El contenido filosófico y moral de los descubrimientos científicos que nos han llevado a la Luna aún no ha penetrado en la mentalidad de la gente, ni siquiera en la de muchos científicos, políticos y profesores. Se funciona aún con la mentalidad científica del siglo XIX, mecánica y materialista, cuando la física cuántica subatómica y la física relativista astronómica señalan claramente la caducidad de los esquemas mentales establecidos hace tres siglos por Newton y Descartes.
La teoría cuántica, iniciada en 1900 por Max Planck, demuestra que la energía no se trasmite de modo continuo, sino a saltos, en paquetes llamados quanta; en desarrollos sucesivos, el príncipe Louis de Broglie establece que un corpúsculo subatómico como el electrón es, a la vez, partícula y onda, cosa imposible para la lógica aristotélica con que aún nos movemos. Poco después, también en los años veinte, Heisenberg establecía el principio de indeterminación que señala la imposibilidad de determinar la trayectoria de una partícula subatómica. Con ello, el principio de causalidad, en que se asienta la mecánica newtoniana y nuestra manera de pensar actual, se tambalea y es preciso dar entrada a leyes de probabilidad. Pero hay más.
El concepto de ondas de materia o partículas que son ondas, formalizado por Schrödinger siguiendo a De Broglie ha completado el proceso de desmaterialización de la materia. Al refinarse los aparatos para penetrar más allá de donde alcanza la vista, hacia los pequeñísimos fenómenos subatómicos, se ha descubierto que la materia no está hecha de bolitas sólidas, duras y tangibles, sino que esto es una mera ilusión debida al limitado poder de discernimiento de los conos y bastones en la pupila o de las células y neuronas táctiles. La realidad es mucho más fina, compleja y fugitiva que la filtrada imagen que nos dan de ella los sentidos. La sustancia de que están hechos protones, electrones y demás partículas es algo más bien parecido a la tela con que se tejen los sueños.
Se cumple pues, cómo no, la genial premonición del poeta, en aquellas mágicas líneas de Shakespeare, al final de La tempestad, cuando Próspero disuelve con su varita mágica el encanto del escenario y advierte a los hechizados espectadores: “Nuestras peripecias terminan aquí: estos, nuestros actores, como ya os advertí, eran espíritus y se funden en el aire, en el sutil aire, y como la fábrica de esta visión se disolverán, no dejando tras de sí ni las trazas: estamos hechos de la materia de los sueños y nuestra minúscula vida envuelta en ellos”. Y Píndaro: “La sombra de un sueño es el hombre”.
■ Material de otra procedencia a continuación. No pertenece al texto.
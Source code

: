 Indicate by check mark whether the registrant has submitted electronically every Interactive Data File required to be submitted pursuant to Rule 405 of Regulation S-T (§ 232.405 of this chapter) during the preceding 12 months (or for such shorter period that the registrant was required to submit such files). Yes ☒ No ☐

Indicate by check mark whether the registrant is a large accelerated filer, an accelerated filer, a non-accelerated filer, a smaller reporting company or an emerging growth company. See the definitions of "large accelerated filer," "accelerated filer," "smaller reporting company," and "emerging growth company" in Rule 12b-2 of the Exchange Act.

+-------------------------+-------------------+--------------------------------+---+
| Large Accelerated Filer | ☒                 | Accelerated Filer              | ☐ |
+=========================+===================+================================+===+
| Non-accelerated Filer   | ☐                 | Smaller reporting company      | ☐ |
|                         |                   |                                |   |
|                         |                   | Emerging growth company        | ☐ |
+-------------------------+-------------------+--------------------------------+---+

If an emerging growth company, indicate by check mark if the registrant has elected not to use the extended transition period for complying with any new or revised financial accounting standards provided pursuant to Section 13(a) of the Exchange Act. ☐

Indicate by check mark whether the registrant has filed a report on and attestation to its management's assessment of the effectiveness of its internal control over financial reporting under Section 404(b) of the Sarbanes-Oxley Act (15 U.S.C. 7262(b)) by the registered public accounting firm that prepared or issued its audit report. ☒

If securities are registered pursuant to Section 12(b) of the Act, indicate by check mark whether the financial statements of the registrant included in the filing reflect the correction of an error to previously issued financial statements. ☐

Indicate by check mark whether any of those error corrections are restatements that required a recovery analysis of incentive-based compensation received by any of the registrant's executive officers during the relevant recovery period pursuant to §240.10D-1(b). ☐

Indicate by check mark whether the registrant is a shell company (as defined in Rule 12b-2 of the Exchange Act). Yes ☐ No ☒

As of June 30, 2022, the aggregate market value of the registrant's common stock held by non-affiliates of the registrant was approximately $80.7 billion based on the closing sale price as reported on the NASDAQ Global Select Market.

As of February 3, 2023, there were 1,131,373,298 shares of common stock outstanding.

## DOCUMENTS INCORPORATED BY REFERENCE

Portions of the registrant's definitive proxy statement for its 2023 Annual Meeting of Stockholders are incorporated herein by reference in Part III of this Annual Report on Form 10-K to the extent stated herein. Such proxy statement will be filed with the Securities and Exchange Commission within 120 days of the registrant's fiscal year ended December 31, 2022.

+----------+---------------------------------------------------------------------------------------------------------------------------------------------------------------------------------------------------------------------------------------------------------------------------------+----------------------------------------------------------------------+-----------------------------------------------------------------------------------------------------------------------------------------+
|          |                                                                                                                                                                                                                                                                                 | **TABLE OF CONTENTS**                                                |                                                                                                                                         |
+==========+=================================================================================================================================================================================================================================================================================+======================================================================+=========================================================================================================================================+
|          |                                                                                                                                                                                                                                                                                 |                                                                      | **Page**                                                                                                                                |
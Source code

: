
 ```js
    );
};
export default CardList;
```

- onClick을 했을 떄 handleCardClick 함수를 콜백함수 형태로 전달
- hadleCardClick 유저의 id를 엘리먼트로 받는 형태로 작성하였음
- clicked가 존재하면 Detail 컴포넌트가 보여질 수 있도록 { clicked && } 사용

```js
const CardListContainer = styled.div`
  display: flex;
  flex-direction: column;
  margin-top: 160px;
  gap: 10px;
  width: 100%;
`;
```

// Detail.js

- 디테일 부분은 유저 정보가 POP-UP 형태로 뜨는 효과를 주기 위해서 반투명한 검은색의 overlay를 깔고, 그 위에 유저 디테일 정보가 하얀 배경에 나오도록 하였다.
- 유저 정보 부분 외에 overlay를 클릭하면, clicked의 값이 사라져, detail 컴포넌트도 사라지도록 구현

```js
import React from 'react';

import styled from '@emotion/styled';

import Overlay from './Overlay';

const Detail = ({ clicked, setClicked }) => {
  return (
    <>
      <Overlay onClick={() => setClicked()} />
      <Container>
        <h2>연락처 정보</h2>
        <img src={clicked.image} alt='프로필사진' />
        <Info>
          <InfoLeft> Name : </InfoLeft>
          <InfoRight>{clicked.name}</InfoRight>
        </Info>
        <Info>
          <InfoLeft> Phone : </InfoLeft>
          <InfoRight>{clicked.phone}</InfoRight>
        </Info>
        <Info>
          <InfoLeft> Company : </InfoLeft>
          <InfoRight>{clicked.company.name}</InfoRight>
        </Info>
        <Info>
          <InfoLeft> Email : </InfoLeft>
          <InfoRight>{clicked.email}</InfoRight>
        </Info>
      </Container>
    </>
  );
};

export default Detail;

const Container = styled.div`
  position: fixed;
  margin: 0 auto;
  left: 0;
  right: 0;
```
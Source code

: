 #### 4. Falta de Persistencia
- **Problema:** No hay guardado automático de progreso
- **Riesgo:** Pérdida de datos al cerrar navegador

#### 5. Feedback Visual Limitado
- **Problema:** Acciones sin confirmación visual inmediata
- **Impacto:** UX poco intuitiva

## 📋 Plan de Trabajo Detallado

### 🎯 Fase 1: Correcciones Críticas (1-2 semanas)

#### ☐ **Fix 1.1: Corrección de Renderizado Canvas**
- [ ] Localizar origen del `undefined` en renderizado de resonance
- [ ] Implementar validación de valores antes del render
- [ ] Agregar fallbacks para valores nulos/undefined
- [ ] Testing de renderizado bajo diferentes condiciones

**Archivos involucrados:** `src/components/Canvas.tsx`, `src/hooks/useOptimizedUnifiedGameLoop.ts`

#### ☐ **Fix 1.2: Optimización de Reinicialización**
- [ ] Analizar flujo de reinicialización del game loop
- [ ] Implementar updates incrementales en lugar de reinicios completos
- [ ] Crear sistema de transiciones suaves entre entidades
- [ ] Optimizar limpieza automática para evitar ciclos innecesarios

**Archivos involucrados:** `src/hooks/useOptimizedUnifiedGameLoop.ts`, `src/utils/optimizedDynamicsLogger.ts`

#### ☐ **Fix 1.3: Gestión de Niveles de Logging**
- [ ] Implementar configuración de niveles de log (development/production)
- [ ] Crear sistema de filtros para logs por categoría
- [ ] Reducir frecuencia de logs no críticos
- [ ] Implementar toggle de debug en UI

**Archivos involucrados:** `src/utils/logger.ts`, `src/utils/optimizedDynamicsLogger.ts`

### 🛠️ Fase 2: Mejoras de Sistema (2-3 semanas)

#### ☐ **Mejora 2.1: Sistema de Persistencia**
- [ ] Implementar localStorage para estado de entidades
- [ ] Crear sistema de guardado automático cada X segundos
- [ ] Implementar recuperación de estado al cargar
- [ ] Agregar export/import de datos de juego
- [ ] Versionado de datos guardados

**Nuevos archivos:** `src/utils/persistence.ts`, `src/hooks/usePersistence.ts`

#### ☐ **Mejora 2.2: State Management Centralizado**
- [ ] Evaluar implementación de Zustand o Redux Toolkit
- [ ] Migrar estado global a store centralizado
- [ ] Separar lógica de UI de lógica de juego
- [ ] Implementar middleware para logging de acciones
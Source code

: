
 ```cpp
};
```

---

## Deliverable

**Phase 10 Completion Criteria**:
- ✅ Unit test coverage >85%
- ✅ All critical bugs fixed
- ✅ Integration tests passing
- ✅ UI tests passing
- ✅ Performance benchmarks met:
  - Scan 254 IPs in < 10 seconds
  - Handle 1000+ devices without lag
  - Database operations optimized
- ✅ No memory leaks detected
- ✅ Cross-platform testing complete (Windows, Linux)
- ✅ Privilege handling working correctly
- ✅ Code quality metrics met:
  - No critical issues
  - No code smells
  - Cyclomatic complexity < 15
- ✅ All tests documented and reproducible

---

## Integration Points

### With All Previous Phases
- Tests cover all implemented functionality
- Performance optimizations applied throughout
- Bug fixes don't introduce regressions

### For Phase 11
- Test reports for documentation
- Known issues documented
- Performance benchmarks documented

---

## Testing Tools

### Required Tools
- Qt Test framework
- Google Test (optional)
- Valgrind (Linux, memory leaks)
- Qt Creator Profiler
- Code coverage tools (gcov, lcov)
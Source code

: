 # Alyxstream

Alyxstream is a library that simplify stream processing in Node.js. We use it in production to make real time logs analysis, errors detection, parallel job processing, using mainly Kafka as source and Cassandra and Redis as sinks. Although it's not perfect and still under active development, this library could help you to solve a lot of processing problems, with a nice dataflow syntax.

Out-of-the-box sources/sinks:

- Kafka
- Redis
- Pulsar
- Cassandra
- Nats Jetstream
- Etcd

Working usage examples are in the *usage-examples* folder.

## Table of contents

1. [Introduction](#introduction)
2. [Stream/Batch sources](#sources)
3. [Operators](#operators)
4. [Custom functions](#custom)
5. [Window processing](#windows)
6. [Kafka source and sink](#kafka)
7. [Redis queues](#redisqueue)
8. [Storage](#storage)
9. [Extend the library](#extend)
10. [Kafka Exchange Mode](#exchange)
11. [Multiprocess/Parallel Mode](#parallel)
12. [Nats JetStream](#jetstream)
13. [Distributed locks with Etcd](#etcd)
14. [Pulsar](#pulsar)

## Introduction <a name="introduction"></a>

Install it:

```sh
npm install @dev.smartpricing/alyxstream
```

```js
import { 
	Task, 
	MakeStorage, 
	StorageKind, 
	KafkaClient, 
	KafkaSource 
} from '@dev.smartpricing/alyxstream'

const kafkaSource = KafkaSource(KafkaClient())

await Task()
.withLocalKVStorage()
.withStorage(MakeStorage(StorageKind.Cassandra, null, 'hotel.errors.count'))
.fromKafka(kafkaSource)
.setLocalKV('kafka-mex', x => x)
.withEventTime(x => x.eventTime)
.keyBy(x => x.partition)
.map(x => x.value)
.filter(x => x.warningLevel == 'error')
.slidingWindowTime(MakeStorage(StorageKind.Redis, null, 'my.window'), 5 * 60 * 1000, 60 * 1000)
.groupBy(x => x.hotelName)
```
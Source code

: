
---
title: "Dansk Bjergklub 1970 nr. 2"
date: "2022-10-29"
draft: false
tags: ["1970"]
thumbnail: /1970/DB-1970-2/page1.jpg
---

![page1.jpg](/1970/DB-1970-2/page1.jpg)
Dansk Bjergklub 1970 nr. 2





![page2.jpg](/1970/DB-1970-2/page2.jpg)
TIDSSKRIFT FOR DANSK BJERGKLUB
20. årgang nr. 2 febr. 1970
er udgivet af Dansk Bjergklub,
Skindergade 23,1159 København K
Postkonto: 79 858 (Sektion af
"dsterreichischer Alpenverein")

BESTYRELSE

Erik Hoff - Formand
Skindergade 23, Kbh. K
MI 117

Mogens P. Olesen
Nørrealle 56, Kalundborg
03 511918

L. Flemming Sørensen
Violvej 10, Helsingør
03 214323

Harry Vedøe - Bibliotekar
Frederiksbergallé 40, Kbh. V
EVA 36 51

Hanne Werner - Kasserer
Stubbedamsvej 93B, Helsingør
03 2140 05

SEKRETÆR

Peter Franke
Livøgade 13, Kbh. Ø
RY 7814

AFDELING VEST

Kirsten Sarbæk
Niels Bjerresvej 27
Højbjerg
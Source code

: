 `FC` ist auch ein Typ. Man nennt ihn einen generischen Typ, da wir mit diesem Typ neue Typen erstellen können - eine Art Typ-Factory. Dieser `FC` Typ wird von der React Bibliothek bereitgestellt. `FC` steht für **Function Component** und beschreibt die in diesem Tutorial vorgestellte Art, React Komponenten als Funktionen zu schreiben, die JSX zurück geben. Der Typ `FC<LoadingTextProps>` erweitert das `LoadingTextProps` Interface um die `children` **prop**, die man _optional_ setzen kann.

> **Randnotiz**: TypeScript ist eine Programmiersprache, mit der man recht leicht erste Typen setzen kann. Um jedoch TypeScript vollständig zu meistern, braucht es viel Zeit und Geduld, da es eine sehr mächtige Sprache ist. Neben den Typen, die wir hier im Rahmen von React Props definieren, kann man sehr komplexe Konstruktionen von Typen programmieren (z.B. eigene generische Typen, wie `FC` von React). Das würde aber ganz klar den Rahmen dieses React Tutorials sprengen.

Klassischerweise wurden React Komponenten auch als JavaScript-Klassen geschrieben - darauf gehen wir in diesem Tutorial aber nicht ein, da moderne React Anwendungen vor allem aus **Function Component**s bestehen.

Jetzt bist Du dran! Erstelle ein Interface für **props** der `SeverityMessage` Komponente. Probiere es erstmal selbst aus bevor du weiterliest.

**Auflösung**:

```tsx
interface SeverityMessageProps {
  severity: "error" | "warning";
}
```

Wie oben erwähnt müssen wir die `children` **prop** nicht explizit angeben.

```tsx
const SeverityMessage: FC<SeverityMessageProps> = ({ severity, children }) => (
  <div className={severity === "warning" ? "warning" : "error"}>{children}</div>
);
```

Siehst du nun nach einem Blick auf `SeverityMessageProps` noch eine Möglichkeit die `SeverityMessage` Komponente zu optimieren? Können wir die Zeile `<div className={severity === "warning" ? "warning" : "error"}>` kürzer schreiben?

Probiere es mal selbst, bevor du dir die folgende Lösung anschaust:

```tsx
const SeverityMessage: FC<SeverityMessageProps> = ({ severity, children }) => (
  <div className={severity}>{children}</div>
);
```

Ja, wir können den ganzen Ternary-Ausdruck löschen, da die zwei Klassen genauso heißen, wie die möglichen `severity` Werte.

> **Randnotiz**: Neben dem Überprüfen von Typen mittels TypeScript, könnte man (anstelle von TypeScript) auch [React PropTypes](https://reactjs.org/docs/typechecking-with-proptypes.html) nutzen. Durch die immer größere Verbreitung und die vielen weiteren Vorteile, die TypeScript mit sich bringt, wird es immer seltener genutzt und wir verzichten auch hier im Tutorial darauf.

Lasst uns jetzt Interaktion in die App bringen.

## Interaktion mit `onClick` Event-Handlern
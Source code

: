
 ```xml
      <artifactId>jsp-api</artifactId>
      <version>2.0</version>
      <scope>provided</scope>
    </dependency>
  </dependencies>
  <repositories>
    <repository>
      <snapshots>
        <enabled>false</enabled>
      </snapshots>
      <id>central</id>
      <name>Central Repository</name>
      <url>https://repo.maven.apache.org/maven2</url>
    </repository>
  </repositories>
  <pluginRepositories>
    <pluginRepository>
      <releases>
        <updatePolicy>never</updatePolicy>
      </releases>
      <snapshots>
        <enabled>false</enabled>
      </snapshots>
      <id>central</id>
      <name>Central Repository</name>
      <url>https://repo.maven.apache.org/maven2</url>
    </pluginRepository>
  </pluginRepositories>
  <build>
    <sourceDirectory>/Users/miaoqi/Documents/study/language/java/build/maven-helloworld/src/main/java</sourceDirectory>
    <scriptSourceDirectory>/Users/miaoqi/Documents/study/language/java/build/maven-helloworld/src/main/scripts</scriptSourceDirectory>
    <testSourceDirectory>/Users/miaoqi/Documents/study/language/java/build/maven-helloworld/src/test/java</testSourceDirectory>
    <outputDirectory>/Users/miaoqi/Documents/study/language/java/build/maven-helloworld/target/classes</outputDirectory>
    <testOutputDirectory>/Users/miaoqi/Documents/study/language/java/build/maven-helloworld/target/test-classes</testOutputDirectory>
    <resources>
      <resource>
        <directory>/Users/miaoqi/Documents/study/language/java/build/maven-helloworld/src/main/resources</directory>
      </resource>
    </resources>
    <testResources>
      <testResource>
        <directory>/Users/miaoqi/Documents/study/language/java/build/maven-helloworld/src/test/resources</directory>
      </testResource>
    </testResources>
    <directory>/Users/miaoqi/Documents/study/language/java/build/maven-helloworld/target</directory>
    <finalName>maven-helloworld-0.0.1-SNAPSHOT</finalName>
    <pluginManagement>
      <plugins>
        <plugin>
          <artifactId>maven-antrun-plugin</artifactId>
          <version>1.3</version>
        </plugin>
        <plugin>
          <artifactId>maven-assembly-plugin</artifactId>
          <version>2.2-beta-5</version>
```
Curiosamente, si nos fijamos en la estructura formal del inconsciente, tal como Freud la ha tipificado por su análisis de sueños, alucinaciones y fenómenos parecidos, no podemos evitar sorprendernos ante la increíble semejanza entre ciertos aspectos de la psicología del subconsciente y la estructura del mundo subatómico. La disolución del principio de causalidad es común en los sueños y en el átomo. En el sueño volamos fuera de espacio, tiempo, causa y efecto, y lo absurdo parece plausible. Exactamente lo mismo sucede con las partículas en el mundo subatómico: hay electrones con tiempo negativo, es decir, que vienen del futuro, según dedujo Feynman, y hay partículas mellizas, según comprobó Alain Aspect, que quedan afectadas inmediatamente y a distancia por lo que le sucede a la otra. Los experimentos de Thomson hicieron pasar, aparentemente, un electrón por dos agujeros al mismo tiempo (sobre lo cual comentó sir Cyril Burt: “Es más de lo que puede hacer un espíritu”). En esta segunda mitad del siglo, la evolución de la física toma un giro todavía más surrealista: John A. Wheeler, de Princeton, propone la existencia de “agujeros negros”, hipotéticos pozos en el espacio intergaláctico donde la masa de una estrella apagada, que ha sufrido colapso gravitacional, se precipita a la velocidad de la luz, desapareciendo de nuestro universo. En estos apocalípticos sumideros del espacio, las ecuaciones de la teoría de la relatividad generalizada deducen que la curvatura del espacio se hace infinita, el tiempo se para y las leyes de la física se invalidan. La malla de incompatibilidades a la razón aristotélica que se da en los sueños resulta ser la más pura normalidad en los procesos subatómicos y galácticos.